Part of the tube extension purpose is to show that the peep/clarifier is off.....Okay, angularity....


----------



## SonnyThomas (Sep 10, 2006)

New, peepntom. Said now available at Lancaster. Put up on Facebook by Tim Gillingham, Levi Morgan is using one, Morgan noting it eliminating glare. 3/16" clarifier available. Inventor, Tom Gomez. Tom is a pretty good shooter.


----------



## montigre (Oct 13, 2008)

While this is a cutesy little gadget that will make it easier for those who feel a need to shoot with hoods or full shrouds on their peeps, eliminating glare is not going to influence the level of light diffraction one perceives through the peep while shooting. The hole is still there (just now in a tunnel) and the light is going to have to bend around the opening to enter that hole and your eye... :wink:


----------



## SonnyThomas (Sep 10, 2006)

Found a pic of Tim and his long tube peep. Not a close up, but....... Late shoot off? Is getting dark.


----------



## montigre (Oct 13, 2008)

montigre said:


> At the same time, the direction of the light entering the peep is now severely restricted. I can see there being a benefit to this.
> 
> Now where's my heat shrink tubing kit?


Not my words....nor my intent.


----------



## Mahly (Dec 18, 2002)

montigre said:


> Not my words....nor my intent.


fixed


----------



## Mahly (Dec 18, 2002)

montigre said:


> While this is a cutesy little gadget that will make it easier for those who feel a need to shoot with hoods or full shrouds on their peeps, eliminating glare is not going to influence the level of light diffraction one perceives through the peep while shooting. The hole is still there (just now in a tunnel) and the light is going to have to bend around the opening to enter that hole and your eye... :wink:


At the same time, the direction of the light entering the peep is now severely restricted. I can see there being a benefit to this.
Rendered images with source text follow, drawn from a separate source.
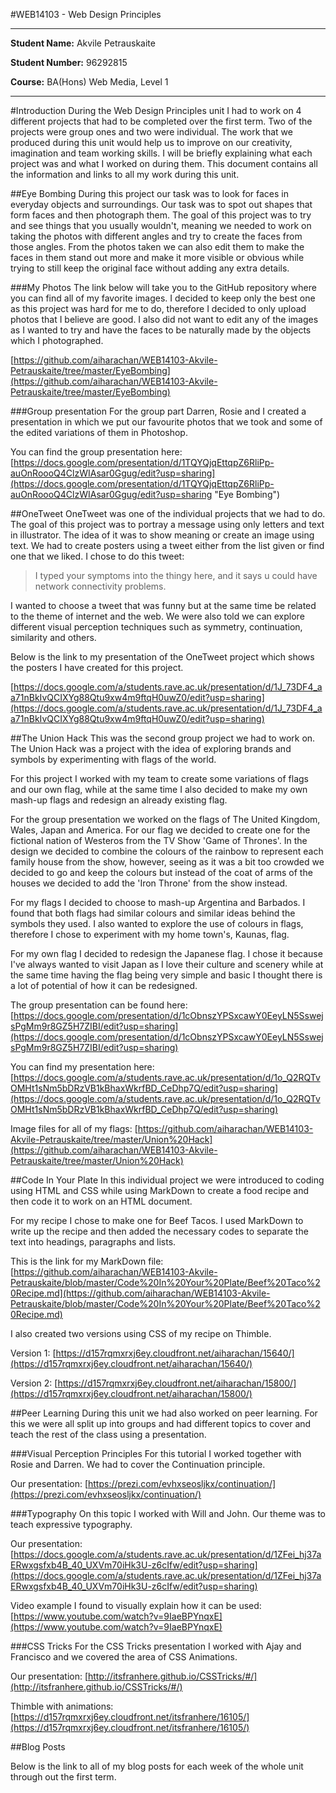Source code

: #WEB14103 - Web Design Principles

----------

**Student Name:** Akvile Petrauskaite

**Student Number:** 96292815

**Course:** BA(Hons) Web Media, Level 1

----------

#Introduction
During the Web Design Principles unit I had to work on 4 different projects that had to be completed over the first term. Two of the projects were group ones and two were individual. The work that we produced during this unit would help us to improve on our creativity, imagination and team working skills. I will be briefly explaining what each project was and what I worked on during them. This document contains all the information and links to all my work during this unit.

##Eye Bombing
During this project our task was to look for faces in everyday objects and surroundings. Our task was to spot out shapes that form faces and then photograph them. The goal of this project was to try and see things that you usually wouldn't, meaning we needed to work on taking the photos with different angles and try to create the faces from those angles. From the photos taken we can also edit them to make the faces in them stand out more and make it more visible or obvious while trying to still keep the original face without adding any extra details.

###My Photos
The link below will take you to the GitHub repository where you can find all of my favorite images. I decided to keep only the best one as this project was hard for me to do, therefore I decided to only upload photos that I believe are good. I also did not want to edit any of the images as I wanted to try and have the faces to be naturally made by the objects which I photographed.

[https://github.com/aiharachan/WEB14103-Akvile-Petrauskaite/tree/master/EyeBombing](https://github.com/aiharachan/WEB14103-Akvile-Petrauskaite/tree/master/EyeBombing)

###Group presentation
For the group part Darren, Rosie and I created a presentation in which we put our favourite photos that we took and some of the edited variations of them in Photoshop.

You can find the group presentation here: [https://docs.google.com/presentation/d/1TQYQjqEttqpZ6RliPp-auOnRoooQ4ClzWIAsar0Ggug/edit?usp=sharing](https://docs.google.com/presentation/d/1TQYQjqEttqpZ6RliPp-auOnRoooQ4ClzWIAsar0Ggug/edit?usp=sharing "Eye Bombing")


##OneTweet
OneTweet was one of the individual projects that we had to do. The goal of this project was to portray a message using only letters and text in illustrator. The idea of it was to show meaning or create an image using text. We had to create posters using a tweet either from the list given or find one that we liked. I chose to do this tweet:

> I typed your symptoms into the thingy here, and it says u could have network connectivity problems.

I wanted to choose a tweet that was funny but at the same time be related to the theme of internet and the web. We were also told we can explore different visual perception techniques such as symmetry, continuation, similarity and others.

Below is the link to my presentation of the OneTweet project which shows the posters I have created for this project.

[https://docs.google.com/a/students.rave.ac.uk/presentation/d/1J_73DF4_aa71nBkIvQCIXYg88Qtu9xw4m9ftqH0uwZ0/edit?usp=sharing](https://docs.google.com/a/students.rave.ac.uk/presentation/d/1J_73DF4_aa71nBkIvQCIXYg88Qtu9xw4m9ftqH0uwZ0/edit?usp=sharing)


##The Union Hack
This was the second group project we had to work on. The Union Hack was a project with the idea of exploring brands and symbols by experimenting with flags of the world.

For this project I worked with my team to create some variations of flags and our own flag, while at the same time I also decided to make my own mash-up flags and redesign an already existing flag.

For the group presentation we worked on the flags of The United Kingdom, Wales, Japan and America. For our flag we decided to create one for the fictional nation of Westeros from the TV Show 'Game of Thrones'. In the design we decided to combine the colours of the rainbow to represent each family house from the show, however, seeing as it was a bit too crowded we decided to go and keep the colours but instead of the coat of arms of the houses we decided to add the 'Iron Throne' from the show instead.

For my flags I decided to choose to mash-up Argentina and Barbados. I found that both flags had similar colours and similar ideas behind the symbols they used. I also wanted to explore the use of colours in flags, therefore I chose to experiment with my home town's, Kaunas, flag.

For my own flag I decided to redesign the Japanese flag. I chose it because I've always wanted to visit Japan as I love their culture and scenery while at the same time having the flag being very simple and basic I thought there is a lot of potential of how it can be redesigned.

The group presentation can be found here: [https://docs.google.com/presentation/d/1cObnszYPSxcawY0EeyLN5SswejsPgMm9r8GZ5H7ZIBI/edit?usp=sharing](https://docs.google.com/presentation/d/1cObnszYPSxcawY0EeyLN5SswejsPgMm9r8GZ5H7ZIBI/edit?usp=sharing)

You can find my presentation here: [https://docs.google.com/a/students.rave.ac.uk/presentation/d/1o_Q2RQTvOMHt1sNm5bDRzVB1kBhaxWkrfBD_CeDhp7Q/edit?usp=sharing](https://docs.google.com/a/students.rave.ac.uk/presentation/d/1o_Q2RQTvOMHt1sNm5bDRzVB1kBhaxWkrfBD_CeDhp7Q/edit?usp=sharing)

Image files for all of my flags: [https://github.com/aiharachan/WEB14103-Akvile-Petrauskaite/tree/master/Union%20Hack](https://github.com/aiharachan/WEB14103-Akvile-Petrauskaite/tree/master/Union%20Hack)

##Code In Your Plate
In this individual project we were introduced to coding using HTML and CSS while using MarkDown to create a food recipe and then code it to work on an HTML document. 

For my recipe I chose to make one for Beef Tacos. I used MarkDown to write up the recipe and then added the necessary codes to separate the text into headings, paragraphs and lists.

This is the link for my MarkDown file: [https://github.com/aiharachan/WEB14103-Akvile-Petrauskaite/blob/master/Code%20In%20Your%20Plate/Beef%20Taco%20Recipe.md](https://github.com/aiharachan/WEB14103-Akvile-Petrauskaite/blob/master/Code%20In%20Your%20Plate/Beef%20Taco%20Recipe.md)

I also created two versions using CSS of my recipe on Thimble.

Version 1: [https://d157rqmxrxj6ey.cloudfront.net/aiharachan/15640/](https://d157rqmxrxj6ey.cloudfront.net/aiharachan/15640/)

Version 2: [https://d157rqmxrxj6ey.cloudfront.net/aiharachan/15800/](https://d157rqmxrxj6ey.cloudfront.net/aiharachan/15800/)


##Peer Learning
During this unit we had also worked on peer learning. For this we were all split up into groups and had different topics to cover and teach the rest of the class using a presentation.

###Visual Perception Principles
For this tutorial I worked together with Rosie and Darren. We had to cover the Continuation principle.

Our presentation: [https://prezi.com/evhxseosljkx/continuation/](https://prezi.com/evhxseosljkx/continuation/)

###Typography
On this topic I worked with Will and John. Our theme was to teach expressive typography.

Our presentation: [https://docs.google.com/a/students.rave.ac.uk/presentation/d/1ZFei_hj37aERwxgsfxb4B_40_UXVm70iHk3U-z6cIfw/edit?usp=sharing](https://docs.google.com/a/students.rave.ac.uk/presentation/d/1ZFei_hj37aERwxgsfxb4B_40_UXVm70iHk3U-z6cIfw/edit?usp=sharing)

Video example I found to visually explain how it can be used: [https://www.youtube.com/watch?v=9IaeBPYnqxE](https://www.youtube.com/watch?v=9IaeBPYnqxE)

###CSS Tricks
For the CSS Tricks presentation I worked with Ajay and Francisco and we covered the area of CSS Animations.

Our presentation: [http://itsfranhere.github.io/CSSTricks/#/](http://itsfranhere.github.io/CSSTricks/#/)

Thimble with animations: [https://d157rqmxrxj6ey.cloudfront.net/itsfranhere/16105/](https://d157rqmxrxj6ey.cloudfront.net/itsfranhere/16105/)

##Blog Posts

Below is the link to all of my blog posts for each week of the whole unit through out the first term.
Now where's my heat shrink tubing kit?


----------



## montigre (Oct 13, 2008)

Thanks....


----------



## Padgett (Feb 5, 2010)

To me this is just one little thing that a person has to learn how to deal with and not suffer funny hitting arrows that don't make any sense because you had a smooth shot and it just hit somewhere crappy.

For example in my new back yard I have a few level spots where I like to stand but most of the yard is sloping and uneven and there are a couple spots where when I stand there and shoot the arrows all hit about 1.5 inches left and it isn't the light because I just shot from the even area with the same light conditions. 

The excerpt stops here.